Joints are composed of different types of tissue: bone, cartilage, synovial membrane, etc. The cartilage coating the end of the bone is constantly degenerated and regenerated, just like other living tissues in the body (such as the skin, for example). Osteoarthritis occurs when there is an imbalance between cartilage degeneration and regeneration. The mechanisms behind this imbalance are still not fully understood.

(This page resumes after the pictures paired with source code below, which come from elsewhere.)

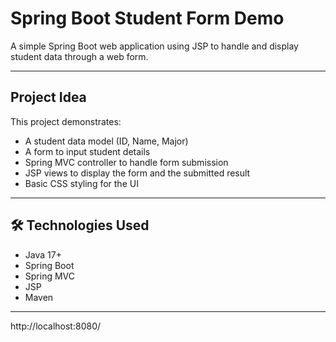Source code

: # Spring Boot Student Form Demo

A simple Spring Boot web application using JSP to handle and display student data through a web form.

---

##  Project Idea

This project demonstrates:

- A student data model (ID, Name, Major)
- A form to input student details
- Spring MVC controller to handle form submission
- JSP views to display the form and the submitted result
- Basic CSS styling for the UI

---
## 🛠 Technologies Used

- Java 17+
- Spring Boot
- Spring MVC
- JSP
- Maven

---

http://localhost:8080/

Osteoarthritis is a progressive disease, meaning that the cartilage destruction worsens over time. Initially a disease without symptoms, the cartilage destruction then gradually begins to cause pain and impair movement and may become disabling day-to-day, limiting mobility and adversely affecting quality of life.

Osteoarthritis primarily affects women over the age of 55 and sufferers may be genetically predisposed to the disease in certain forms (osteoarthritis of the knees or hands). But the disease is principally associated with lifestyle factors: a lack of physical activity that weakens joints, obesity putting extra strain on joints, and the after-effects of joint injuries, be they work-related (heavy lifting, working on knees) or sports-related (repeated sudden movements).

Currently, no treatments are available that can completely cure osteoarthritis or even halt it, but its progression can be managed in various ways: lifestyle and dietary measures, medicinal treatments to relieve pain and improve joint function, use of orthotics or walking sticks, thermal spa treatments, etc.

Regular physical activity or physiotherapy exercises can help control weight or strengthen muscles and improve the flexibility of tendons stabilising the joint, to maintain maximum joint mobility. These activities should follow the 3R rule: they need to be rational, regular and reasonable.